» Exercise goal: Quote, without any change, the line that contains "<!--end: status pages-->" and all lines that follow it to the end of the data below.

» Dataset entries:
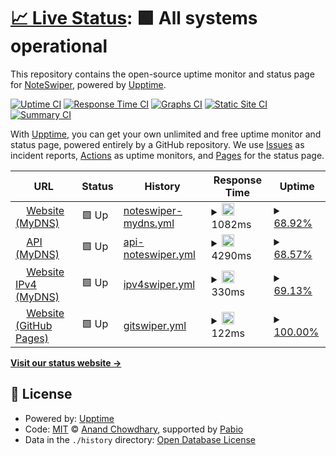 # [📈 Live Status](https://NoteSwiper.github.io/uptime): <!--live status--> **🟩 All systems operational**

This repository contains the open-source uptime monitor and status page for [NoteSwiper](https://noteswiper.github.io), powered by [Upptime](https://github.com/upptime/upptime).

[![Uptime CI](https://github.com/NoteSwiper/uptime/workflows/Uptime%20CI/badge.svg)](https://github.com/NoteSwiper/uptime/actions?query=workflow%3A%22Uptime+CI%22)
[![Response Time CI](https://github.com/NoteSwiper/uptime/workflows/Response%20Time%20CI/badge.svg)](https://github.com/NoteSwiper/uptime/actions?query=workflow%3A%22Response+Time+CI%22)
[![Graphs CI](https://github.com/NoteSwiper/uptime/workflows/Graphs%20CI/badge.svg)](https://github.com/NoteSwiper/uptime/actions?query=workflow%3A%22Graphs+CI%22)
[![Static Site CI](https://github.com/NoteSwiper/uptime/workflows/Static%20Site%20CI/badge.svg)](https://github.com/NoteSwiper/uptime/actions?query=workflow%3A%22Static+Site+CI%22)
[![Summary CI](https://github.com/NoteSwiper/uptime/workflows/Summary%20CI/badge.svg)](https://github.com/NoteSwiper/uptime/actions?query=workflow%3A%22Summary+CI%22)

With [Upptime](https://upptime.js.org), you can get your own unlimited and free uptime monitor and status page, powered entirely by a GitHub repository. We use [Issues](https://github.com/NoteSwiper/uptime/issues) as incident reports, [Actions](https://github.com/NoteSwiper/uptime/actions) as uptime monitors, and [Pages](https://NoteSwiper.github.io/uptime) for the status page.

<!--start: status pages-->
<!-- This summary is generated by Upptime (https://github.com/upptime/upptime) -->
<!-- Do not edit this manually, your changes will be overwritten -->
<!-- prettier-ignore -->
| URL | Status | History | Response Time | Uptime |
| --- | ------ | ------- | ------------- | ------ |
| <img alt="" src="https://icons.duckduckgo.com/ip3/noteswiper.mydns.jp.ico" height="13"> [Website (MyDNS)](https://noteswiper.mydns.jp) | 🟩 Up | [noteswiper-mydns.yml](https://github.com/NoteSwiper/uptime/commits/HEAD/history/noteswiper-mydns.yml) | <details><summary><img alt="Response time graph" src="./graphs/noteswiper-mydns/response-time-week.png" height="20"> 1082ms</summary><br><a href="https://NoteSwiper.github.io/uptime/history/noteswiper-mydns"><img alt="Response time 1283" src="https://img.shields.io/endpoint?url=https%3A%2F%2Fraw.githubusercontent.com%2FNoteSwiper%2Fuptime%2FHEAD%2Fapi%2Fnoteswiper-mydns%2Fresponse-time.json"></a><br><a href="https://NoteSwiper.github.io/uptime/history/noteswiper-mydns"><img alt="24-hour response time 1121" src="https://img.shields.io/endpoint?url=https%3A%2F%2Fraw.githubusercontent.com%2FNoteSwiper%2Fuptime%2FHEAD%2Fapi%2Fnoteswiper-mydns%2Fresponse-time-day.json"></a><br><a href="https://NoteSwiper.github.io/uptime/history/noteswiper-mydns"><img alt="7-day response time 1082" src="https://img.shields.io/endpoint?url=https%3A%2F%2Fraw.githubusercontent.com%2FNoteSwiper%2Fuptime%2FHEAD%2Fapi%2Fnoteswiper-mydns%2Fresponse-time-week.json"></a><br><a href="https://NoteSwiper.github.io/uptime/history/noteswiper-mydns"><img alt="30-day response time 1107" src="https://img.shields.io/endpoint?url=https%3A%2F%2Fraw.githubusercontent.com%2FNoteSwiper%2Fuptime%2FHEAD%2Fapi%2Fnoteswiper-mydns%2Fresponse-time-month.json"></a><br><a href="https://NoteSwiper.github.io/uptime/history/noteswiper-mydns"><img alt="1-year response time 1283" src="https://img.shields.io/endpoint?url=https%3A%2F%2Fraw.githubusercontent.com%2FNoteSwiper%2Fuptime%2FHEAD%2Fapi%2Fnoteswiper-mydns%2Fresponse-time-year.json"></a></details> | <details><summary><a href="https://NoteSwiper.github.io/uptime/history/noteswiper-mydns">68.92%</a></summary><a href="https://NoteSwiper.github.io/uptime/history/noteswiper-mydns"><img alt="All-time uptime 94.43%" src="https://img.shields.io/endpoint?url=https%3A%2F%2Fraw.githubusercontent.com%2FNoteSwiper%2Fuptime%2FHEAD%2Fapi%2Fnoteswiper-mydns%2Fuptime.json"></a><br><a href="https://NoteSwiper.github.io/uptime/history/noteswiper-mydns"><img alt="24-hour uptime 80.85%" src="https://img.shields.io/endpoint?url=https%3A%2F%2Fraw.githubusercontent.com%2FNoteSwiper%2Fuptime%2FHEAD%2Fapi%2Fnoteswiper-mydns%2Fuptime-day.json"></a><br><a href="https://NoteSwiper.github.io/uptime/history/noteswiper-mydns"><img alt="7-day uptime 68.92%" src="https://img.shields.io/endpoint?url=https%3A%2F%2Fraw.githubusercontent.com%2FNoteSwiper%2Fuptime%2FHEAD%2Fapi%2Fnoteswiper-mydns%2Fuptime-week.json"></a><br><a href="https://NoteSwiper.github.io/uptime/history/noteswiper-mydns"><img alt="30-day uptime 92.05%" src="https://img.shields.io/endpoint?url=https%3A%2F%2Fraw.githubusercontent.com%2FNoteSwiper%2Fuptime%2FHEAD%2Fapi%2Fnoteswiper-mydns%2Fuptime-month.json"></a><br><a href="https://NoteSwiper.github.io/uptime/history/noteswiper-mydns"><img alt="1-year uptime 94.43%" src="https://img.shields.io/endpoint?url=https%3A%2F%2Fraw.githubusercontent.com%2FNoteSwiper%2Fuptime%2FHEAD%2Fapi%2Fnoteswiper-mydns%2Fuptime-year.json"></a></details>
| <img alt="" src="https://icons.duckduckgo.com/ip3/api.noteswiper.mydns.jp.ico" height="13"> [API (MyDNS)](https://api.noteswiper.mydns.jp) | 🟩 Up | [api-noteswiper.yml](https://github.com/NoteSwiper/uptime/commits/HEAD/history/api-noteswiper.yml) | <details><summary><img alt="Response time graph" src="./graphs/api-noteswiper/response-time-week.png" height="20"> 4290ms</summary><br><a href="https://NoteSwiper.github.io/uptime/history/api-noteswiper"><img alt="Response time 2715" src="https://img.shields.io/endpoint?url=https%3A%2F%2Fraw.githubusercontent.com%2FNoteSwiper%2Fuptime%2FHEAD%2Fapi%2Fapi-noteswiper%2Fresponse-time.json"></a><br><a href="https://NoteSwiper.github.io/uptime/history/api-noteswiper"><img alt="24-hour response time 1556" src="https://img.shields.io/endpoint?url=https%3A%2F%2Fraw.githubusercontent.com%2FNoteSwiper%2Fuptime%2FHEAD%2Fapi%2Fapi-noteswiper%2Fresponse-time-day.json"></a><br><a href="https://NoteSwiper.github.io/uptime/history/api-noteswiper"><img alt="7-day response time 4290" src="https://img.shields.io/endpoint?url=https%3A%2F%2Fraw.githubusercontent.com%2FNoteSwiper%2Fuptime%2FHEAD%2Fapi%2Fapi-noteswiper%2Fresponse-time-week.json"></a><br><a href="https://NoteSwiper.github.io/uptime/history/api-noteswiper"><img alt="30-day response time 2826" src="https://img.shields.io/endpoint?url=https%3A%2F%2Fraw.githubusercontent.com%2FNoteSwiper%2Fuptime%2FHEAD%2Fapi%2Fapi-noteswiper%2Fresponse-time-month.json"></a><br><a href="https://NoteSwiper.github.io/uptime/history/api-noteswiper"><img alt="1-year response time 2715" src="https://img.shields.io/endpoint?url=https%3A%2F%2Fraw.githubusercontent.com%2FNoteSwiper%2Fuptime%2FHEAD%2Fapi%2Fapi-noteswiper%2Fresponse-time-year.json"></a></details> | <details><summary><a href="https://NoteSwiper.github.io/uptime/history/api-noteswiper">68.57%</a></summary><a href="https://NoteSwiper.github.io/uptime/history/api-noteswiper"><img alt="All-time uptime 89.07%" src="https://img.shields.io/endpoint?url=https%3A%2F%2Fraw.githubusercontent.com%2FNoteSwiper%2Fuptime%2FHEAD%2Fapi%2Fapi-noteswiper%2Fuptime.json"></a><br><a href="https://NoteSwiper.github.io/uptime/history/api-noteswiper"><img alt="24-hour uptime 80.85%" src="https://img.shields.io/endpoint?url=https%3A%2F%2Fraw.githubusercontent.com%2FNoteSwiper%2Fuptime%2FHEAD%2Fapi%2Fapi-noteswiper%2Fuptime-day.json"></a><br><a href="https://NoteSwiper.github.io/uptime/history/api-noteswiper"><img alt="7-day uptime 68.57%" src="https://img.shields.io/endpoint?url=https%3A%2F%2Fraw.githubusercontent.com%2FNoteSwiper%2Fuptime%2FHEAD%2Fapi%2Fapi-noteswiper%2Fuptime-week.json"></a><br><a href="https://NoteSwiper.github.io/uptime/history/api-noteswiper"><img alt="30-day uptime 79.83%" src="https://img.shields.io/endpoint?url=https%3A%2F%2Fraw.githubusercontent.com%2FNoteSwiper%2Fuptime%2FHEAD%2Fapi%2Fapi-noteswiper%2Fuptime-month.json"></a><br><a href="https://NoteSwiper.github.io/uptime/history/api-noteswiper"><img alt="1-year uptime 89.07%" src="https://img.shields.io/endpoint?url=https%3A%2F%2Fraw.githubusercontent.com%2FNoteSwiper%2Fuptime%2FHEAD%2Fapi%2Fapi-noteswiper%2Fuptime-year.json"></a></details>
| <img alt="" src="https://icons.duckduckgo.com/ip3/noteswiper.mydns.jp.ico" height="13"> [Website IPv4 (MyDNS)](https://noteswiper.mydns.jp) | 🟩 Up | [ipv4swiper.yml](https://github.com/NoteSwiper/uptime/commits/HEAD/history/ipv4swiper.yml) | <details><summary><img alt="Response time graph" src="./graphs/ipv4swiper/response-time-week.png" height="20"> 330ms</summary><br><a href="https://NoteSwiper.github.io/uptime/history/ipv4swiper"><img alt="Response time 332" src="https://img.shields.io/endpoint?url=https%3A%2F%2Fraw.githubusercontent.com%2FNoteSwiper%2Fuptime%2FHEAD%2Fapi%2Fipv4swiper%2Fresponse-time.json"></a><br><a href="https://NoteSwiper.github.io/uptime/history/ipv4swiper"><img alt="24-hour response time 313" src="https://img.shields.io/endpoint?url=https%3A%2F%2Fraw.githubusercontent.com%2FNoteSwiper%2Fuptime%2FHEAD%2Fapi%2Fipv4swiper%2Fresponse-time-day.json"></a><br><a href="https://NoteSwiper.github.io/uptime/history/ipv4swiper"><img alt="7-day response time 330" src="https://img.shields.io/endpoint?url=https%3A%2F%2Fraw.githubusercontent.com%2FNoteSwiper%2Fuptime%2FHEAD%2Fapi%2Fipv4swiper%2Fresponse-time-week.json"></a><br><a href="https://NoteSwiper.github.io/uptime/history/ipv4swiper"><img alt="30-day response time 320" src="https://img.shields.io/endpoint?url=https%3A%2F%2Fraw.githubusercontent.com%2FNoteSwiper%2Fuptime%2FHEAD%2Fapi%2Fipv4swiper%2Fresponse-time-month.json"></a><br><a href="https://NoteSwiper.github.io/uptime/history/ipv4swiper"><img alt="1-year response time 332" src="https://img.shields.io/endpoint?url=https%3A%2F%2Fraw.githubusercontent.com%2FNoteSwiper%2Fuptime%2FHEAD%2Fapi%2Fipv4swiper%2Fresponse-time-year.json"></a></details> | <details><summary><a href="https://NoteSwiper.github.io/uptime/history/ipv4swiper">69.13%</a></summary><a href="https://NoteSwiper.github.io/uptime/history/ipv4swiper"><img alt="All-time uptime 94.55%" src="https://img.shields.io/endpoint?url=https%3A%2F%2Fraw.githubusercontent.com%2FNoteSwiper%2Fuptime%2FHEAD%2Fapi%2Fipv4swiper%2Fuptime.json"></a><br><a href="https://NoteSwiper.github.io/uptime/history/ipv4swiper"><img alt="24-hour uptime 80.84%" src="https://img.shields.io/endpoint?url=https%3A%2F%2Fraw.githubusercontent.com%2FNoteSwiper%2Fuptime%2FHEAD%2Fapi%2Fipv4swiper%2Fuptime-day.json"></a><br><a href="https://NoteSwiper.github.io/uptime/history/ipv4swiper"><img alt="7-day uptime 69.13%" src="https://img.shields.io/endpoint?url=https%3A%2F%2Fraw.githubusercontent.com%2FNoteSwiper%2Fuptime%2FHEAD%2Fapi%2Fipv4swiper%2Fuptime-week.json"></a><br><a href="https://NoteSwiper.github.io/uptime/history/ipv4swiper"><img alt="30-day uptime 92.11%" src="https://img.shields.io/endpoint?url=https%3A%2F%2Fraw.githubusercontent.com%2FNoteSwiper%2Fuptime%2FHEAD%2Fapi%2Fipv4swiper%2Fuptime-month.json"></a><br><a href="https://NoteSwiper.github.io/uptime/history/ipv4swiper"><img alt="1-year uptime 94.55%" src="https://img.shields.io/endpoint?url=https%3A%2F%2Fraw.githubusercontent.com%2FNoteSwiper%2Fuptime%2FHEAD%2Fapi%2Fipv4swiper%2Fuptime-year.json"></a></details>
| <img alt="" src="https://icons.duckduckgo.com/ip3/noteswiper.github.io.ico" height="13"> [Website (GitHub Pages)](https://noteswiper.github.io) | 🟩 Up | [gitswiper.yml](https://github.com/NoteSwiper/uptime/commits/HEAD/history/gitswiper.yml) | <details><summary><img alt="Response time graph" src="./graphs/gitswiper/response-time-week.png" height="20"> 122ms</summary><br><a href="https://NoteSwiper.github.io/uptime/history/gitswiper"><img alt="Response time 108" src="https://img.shields.io/endpoint?url=https%3A%2F%2Fraw.githubusercontent.com%2FNoteSwiper%2Fuptime%2FHEAD%2Fapi%2Fgitswiper%2Fresponse-time.json"></a><br><a href="https://NoteSwiper.github.io/uptime/history/gitswiper"><img alt="24-hour response time 102" src="https://img.shields.io/endpoint?url=https%3A%2F%2Fraw.githubusercontent.com%2FNoteSwiper%2Fuptime%2FHEAD%2Fapi%2Fgitswiper%2Fresponse-time-day.json"></a><br><a href="https://NoteSwiper.github.io/uptime/history/gitswiper"><img alt="7-day response time 122" src="https://img.shields.io/endpoint?url=https%3A%2F%2Fraw.githubusercontent.com%2FNoteSwiper%2Fuptime%2FHEAD%2Fapi%2Fgitswiper%2Fresponse-time-week.json"></a><br><a href="https://NoteSwiper.github.io/uptime/history/gitswiper"><img alt="30-day response time 121" src="https://img.shields.io/endpoint?url=https%3A%2F%2Fraw.githubusercontent.com%2FNoteSwiper%2Fuptime%2FHEAD%2Fapi%2Fgitswiper%2Fresponse-time-month.json"></a><br><a href="https://NoteSwiper.github.io/uptime/history/gitswiper"><img alt="1-year response time 108" src="https://img.shields.io/endpoint?url=https%3A%2F%2Fraw.githubusercontent.com%2FNoteSwiper%2Fuptime%2FHEAD%2Fapi%2Fgitswiper%2Fresponse-time-year.json"></a></details> | <details><summary><a href="https://NoteSwiper.github.io/uptime/history/gitswiper">100.00%</a></summary><a href="https://NoteSwiper.github.io/uptime/history/gitswiper"><img alt="All-time uptime 100.00%" src="https://img.shields.io/endpoint?url=https%3A%2F%2Fraw.githubusercontent.com%2FNoteSwiper%2Fuptime%2FHEAD%2Fapi%2Fgitswiper%2Fuptime.json"></a><br><a href="https://NoteSwiper.github.io/uptime/history/gitswiper"><img alt="24-hour uptime 100.00%" src="https://img.shields.io/endpoint?url=https%3A%2F%2Fraw.githubusercontent.com%2FNoteSwiper%2Fuptime%2FHEAD%2Fapi%2Fgitswiper%2Fuptime-day.json"></a><br><a href="https://NoteSwiper.github.io/uptime/history/gitswiper"><img alt="7-day uptime 100.00%" src="https://img.shields.io/endpoint?url=https%3A%2F%2Fraw.githubusercontent.com%2FNoteSwiper%2Fuptime%2FHEAD%2Fapi%2Fgitswiper%2Fuptime-week.json"></a><br><a href="https://NoteSwiper.github.io/uptime/history/gitswiper"><img alt="30-day uptime 100.00%" src="https://img.shields.io/endpoint?url=https%3A%2F%2Fraw.githubusercontent.com%2FNoteSwiper%2Fuptime%2FHEAD%2Fapi%2Fgitswiper%2Fuptime-month.json"></a><br><a href="https://NoteSwiper.github.io/uptime/history/gitswiper"><img alt="1-year uptime 100.00%" src="https://img.shields.io/endpoint?url=https%3A%2F%2Fraw.githubusercontent.com%2FNoteSwiper%2Fuptime%2FHEAD%2Fapi%2Fgitswiper%2Fuptime-year.json"></a></details>

<!--end: status pages-->

[**Visit our status website →**](https://NoteSwiper.github.io/uptime)

## 📄 License

- Powered by: [Upptime](https://github.com/upptime/upptime)
- Code: [MIT](./LICENSE) © [Anand Chowdhary](https://anandchowdhary.com), supported by [Pabio](https://pabio.com)
- Data in the `./history` directory: [Open Database License](https://opendatacommons.org/licenses/odbl/1-0/)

» Answer section:
<!--end: status pages-->

[**Visit our status website →**](https://NoteSwiper.github.io/uptime)

## 📄 License

- Powered by: [Upptime](https://github.com/upptime/upptime)
- Code: [MIT](./LICENSE) © [Anand Chowdhary](https://anandchowdhary.com), supported by [Pabio](https://pabio.com)
- Data in the `./history` directory: [Open Database License](https://opendatacommons.org/licenses/odbl/1-0/)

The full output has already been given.